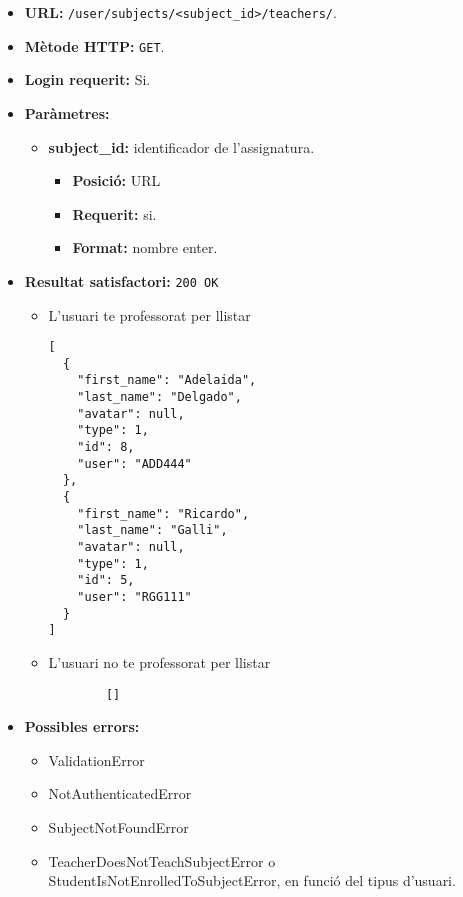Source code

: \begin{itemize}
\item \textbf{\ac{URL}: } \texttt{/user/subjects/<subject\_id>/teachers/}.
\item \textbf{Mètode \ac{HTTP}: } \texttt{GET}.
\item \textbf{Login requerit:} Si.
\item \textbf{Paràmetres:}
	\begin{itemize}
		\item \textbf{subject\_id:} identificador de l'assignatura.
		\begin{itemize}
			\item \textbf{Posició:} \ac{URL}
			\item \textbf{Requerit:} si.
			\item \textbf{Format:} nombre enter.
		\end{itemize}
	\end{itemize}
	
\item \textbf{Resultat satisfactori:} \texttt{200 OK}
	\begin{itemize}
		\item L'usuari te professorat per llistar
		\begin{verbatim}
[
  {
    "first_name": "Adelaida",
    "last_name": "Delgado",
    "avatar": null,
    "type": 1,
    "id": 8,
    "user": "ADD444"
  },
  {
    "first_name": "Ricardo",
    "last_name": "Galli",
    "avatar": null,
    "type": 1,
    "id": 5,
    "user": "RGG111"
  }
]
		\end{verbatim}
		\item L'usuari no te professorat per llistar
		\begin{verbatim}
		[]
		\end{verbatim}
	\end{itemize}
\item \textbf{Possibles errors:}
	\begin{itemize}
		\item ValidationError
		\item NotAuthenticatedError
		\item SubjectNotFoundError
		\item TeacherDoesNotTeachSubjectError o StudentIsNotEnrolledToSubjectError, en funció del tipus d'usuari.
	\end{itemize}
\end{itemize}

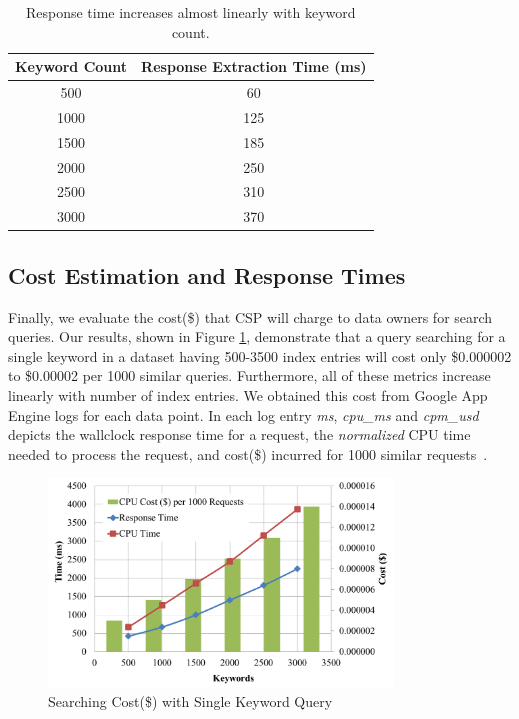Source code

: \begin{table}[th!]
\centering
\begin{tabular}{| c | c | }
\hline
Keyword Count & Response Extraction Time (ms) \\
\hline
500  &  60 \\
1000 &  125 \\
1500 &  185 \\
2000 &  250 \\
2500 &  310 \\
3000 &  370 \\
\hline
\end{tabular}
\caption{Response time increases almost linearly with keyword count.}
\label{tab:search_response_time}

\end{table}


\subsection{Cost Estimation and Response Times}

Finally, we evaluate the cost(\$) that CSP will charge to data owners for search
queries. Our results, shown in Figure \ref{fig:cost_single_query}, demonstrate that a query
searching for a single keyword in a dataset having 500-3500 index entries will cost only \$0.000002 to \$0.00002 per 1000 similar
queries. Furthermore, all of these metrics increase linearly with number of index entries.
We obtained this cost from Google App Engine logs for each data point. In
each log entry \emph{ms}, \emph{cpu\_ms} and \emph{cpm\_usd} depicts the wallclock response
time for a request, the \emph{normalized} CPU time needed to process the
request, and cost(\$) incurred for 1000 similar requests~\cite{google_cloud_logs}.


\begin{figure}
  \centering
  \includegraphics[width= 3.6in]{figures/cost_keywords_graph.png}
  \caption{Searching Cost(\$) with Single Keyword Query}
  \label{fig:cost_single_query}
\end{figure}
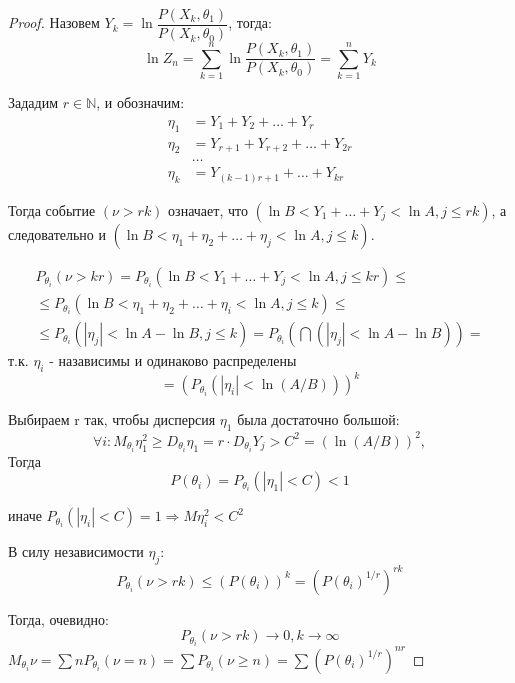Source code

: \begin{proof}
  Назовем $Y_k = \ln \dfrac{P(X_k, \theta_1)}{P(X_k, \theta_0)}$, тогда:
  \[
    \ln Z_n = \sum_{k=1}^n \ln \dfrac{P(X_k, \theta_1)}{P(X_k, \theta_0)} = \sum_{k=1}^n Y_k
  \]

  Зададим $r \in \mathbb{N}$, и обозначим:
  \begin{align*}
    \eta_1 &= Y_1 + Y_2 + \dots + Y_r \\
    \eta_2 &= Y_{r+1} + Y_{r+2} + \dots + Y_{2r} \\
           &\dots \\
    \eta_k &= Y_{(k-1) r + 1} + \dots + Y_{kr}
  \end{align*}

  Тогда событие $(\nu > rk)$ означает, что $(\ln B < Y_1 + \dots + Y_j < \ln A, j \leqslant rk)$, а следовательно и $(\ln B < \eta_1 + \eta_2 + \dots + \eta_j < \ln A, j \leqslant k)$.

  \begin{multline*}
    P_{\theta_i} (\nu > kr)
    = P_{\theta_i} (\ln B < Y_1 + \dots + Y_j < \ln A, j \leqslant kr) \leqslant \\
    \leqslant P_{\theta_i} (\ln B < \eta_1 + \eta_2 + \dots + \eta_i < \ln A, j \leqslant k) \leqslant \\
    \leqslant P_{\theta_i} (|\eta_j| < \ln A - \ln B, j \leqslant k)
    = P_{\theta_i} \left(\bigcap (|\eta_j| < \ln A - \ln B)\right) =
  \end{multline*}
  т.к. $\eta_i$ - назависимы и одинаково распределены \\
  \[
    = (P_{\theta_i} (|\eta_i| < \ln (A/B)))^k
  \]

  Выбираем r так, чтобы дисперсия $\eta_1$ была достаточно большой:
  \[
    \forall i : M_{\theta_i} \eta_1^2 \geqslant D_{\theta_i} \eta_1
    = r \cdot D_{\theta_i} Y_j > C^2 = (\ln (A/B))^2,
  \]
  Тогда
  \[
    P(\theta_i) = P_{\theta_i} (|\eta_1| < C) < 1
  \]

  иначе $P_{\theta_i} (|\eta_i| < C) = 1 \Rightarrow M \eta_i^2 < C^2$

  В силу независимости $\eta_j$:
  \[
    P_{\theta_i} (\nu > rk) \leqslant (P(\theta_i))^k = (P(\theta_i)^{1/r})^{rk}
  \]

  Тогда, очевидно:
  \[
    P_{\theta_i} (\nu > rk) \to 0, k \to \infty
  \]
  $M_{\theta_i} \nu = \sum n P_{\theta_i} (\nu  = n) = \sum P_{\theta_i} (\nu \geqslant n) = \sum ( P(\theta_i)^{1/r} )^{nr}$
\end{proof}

| WORK TO COMPLETE |
Transcribe each record exactly as it appears, but omit every picture.

| PROBLEM SOLUTION |
Source code

: \begin{itemize}
\item \textbf{\ac{URL}: } \texttt{/user/subjects/<subject\_id>/teachers/}.
\item \textbf{Mètode \ac{HTTP}: } \texttt{GET}.
\item \textbf{Login requerit:} Si.
\item \textbf{Paràmetres:}
	\begin{itemize}
		\item \textbf{subject\_id:} identificador de l'assignatura.
		\begin{itemize}
			\item \textbf{Posició:} \ac{URL}
			\item \textbf{Requerit:} si.
			\item \textbf{Format:} nombre enter.
		\end{itemize}
	\end{itemize}
	
\item \textbf{Resultat satisfactori:} \texttt{200 OK}
	\begin{itemize}
		\item L'usuari te professorat per llistar
		\begin{verbatim}
[
  {
    "first_name": "Adelaida",
    "last_name": "Delgado",
    "avatar": null,
    "type": 1,
    "id": 8,
    "user": "ADD444"
  },
  {
    "first_name": "Ricardo",
    "last_name": "Galli",
    "avatar": null,
    "type": 1,
    "id": 5,
    "user": "RGG111"
  }
]
		\end{verbatim}
		\item L'usuari no te professorat per llistar
		\begin{verbatim}
		[]
		\end{verbatim}
	\end{itemize}
\item \textbf{Possibles errors:}
	\begin{itemize}
		\item ValidationError
		\item NotAuthenticatedError
		\item SubjectNotFoundError
		\item TeacherDoesNotTeachSubjectError o StudentIsNotEnrolledToSubjectError, en funció del tipus d'usuari.
	\end{itemize}
\end{itemize}

Source code

: \begin{table}[th!]
\centering
\begin{tabular}{| c | c | }
\hline
Keyword Count & Response Extraction Time (ms) \\
\hline
500  &  60 \\
1000 &  125 \\
1500 &  185 \\
2000 &  250 \\
2500 &  310 \\
3000 &  370 \\
\hline
\end{tabular}
\caption{Response time increases almost linearly with keyword count.}
\label{tab:search_response_time}

\end{table}


\subsection{Cost Estimation and Response Times}

Finally, we evaluate the cost(\$) that CSP will charge to data owners for search
queries. Our results, shown in Figure \ref{fig:cost_single_query}, demonstrate that a query
searching for a single keyword in a dataset having 500-3500 index entries will cost only \$0.000002 to \$0.00002 per 1000 similar
queries. Furthermore, all of these metrics increase linearly with number of index entries.
We obtained this cost from Google App Engine logs for each data point. In
each log entry \emph{ms}, \emph{cpu\_ms} and \emph{cpm\_usd} depicts the wallclock response
time for a request, the \emph{normalized} CPU time needed to process the
request, and cost(\$) incurred for 1000 similar requests~\cite{google_cloud_logs}.


\begin{figure}
  \centering
  \includegraphics[width= 3.6in]{figures/cost_keywords_graph.png}
  \caption{Searching Cost(\$) with Single Keyword Query}
  \label{fig:cost_single_query}
\end{figure}
Source code

: \begin{proof}
  Назовем $Y_k = \ln \dfrac{P(X_k, \theta_1)}{P(X_k, \theta_0)}$, тогда:
  \[
    \ln Z_n = \sum_{k=1}^n \ln \dfrac{P(X_k, \theta_1)}{P(X_k, \theta_0)} = \sum_{k=1}^n Y_k
  \]

  Зададим $r \in \mathbb{N}$, и обозначим:
  \begin{align*}
    \eta_1 &= Y_1 + Y_2 + \dots + Y_r \\
    \eta_2 &= Y_{r+1} + Y_{r+2} + \dots + Y_{2r} \\
           &\dots \\
    \eta_k &= Y_{(k-1) r + 1} + \dots + Y_{kr}
  \end{align*}

  Тогда событие $(\nu > rk)$ означает, что $(\ln B < Y_1 + \dots + Y_j < \ln A, j \leqslant rk)$, а следовательно и $(\ln B < \eta_1 + \eta_2 + \dots + \eta_j < \ln A, j \leqslant k)$.

  \begin{multline*}
    P_{\theta_i} (\nu > kr)
    = P_{\theta_i} (\ln B < Y_1 + \dots + Y_j < \ln A, j \leqslant kr) \leqslant \\
    \leqslant P_{\theta_i} (\ln B < \eta_1 + \eta_2 + \dots + \eta_i < \ln A, j \leqslant k) \leqslant \\
    \leqslant P_{\theta_i} (|\eta_j| < \ln A - \ln B, j \leqslant k)
    = P_{\theta_i} \left(\bigcap (|\eta_j| < \ln A - \ln B)\right) =
  \end{multline*}
  т.к. $\eta_i$ - назависимы и одинаково распределены \\
  \[
    = (P_{\theta_i} (|\eta_i| < \ln (A/B)))^k
  \]

  Выбираем r так, чтобы дисперсия $\eta_1$ была достаточно большой:
  \[
    \forall i : M_{\theta_i} \eta_1^2 \geqslant D_{\theta_i} \eta_1
    = r \cdot D_{\theta_i} Y_j > C^2 = (\ln (A/B))^2,
  \]
  Тогда
  \[
    P(\theta_i) = P_{\theta_i} (|\eta_1| < C) < 1
  \]

  иначе $P_{\theta_i} (|\eta_i| < C) = 1 \Rightarrow M \eta_i^2 < C^2$

  В силу независимости $\eta_j$:
  \[
    P_{\theta_i} (\nu > rk) \leqslant (P(\theta_i))^k = (P(\theta_i)^{1/r})^{rk}
  \]

  Тогда, очевидно:
  \[
    P_{\theta_i} (\nu > rk) \to 0, k \to \infty
  \]
  $M_{\theta_i} \nu = \sum n P_{\theta_i} (\nu  = n) = \sum P_{\theta_i} (\nu \geqslant n) = \sum ( P(\theta_i)^{1/r} )^{nr}$
\end{proof}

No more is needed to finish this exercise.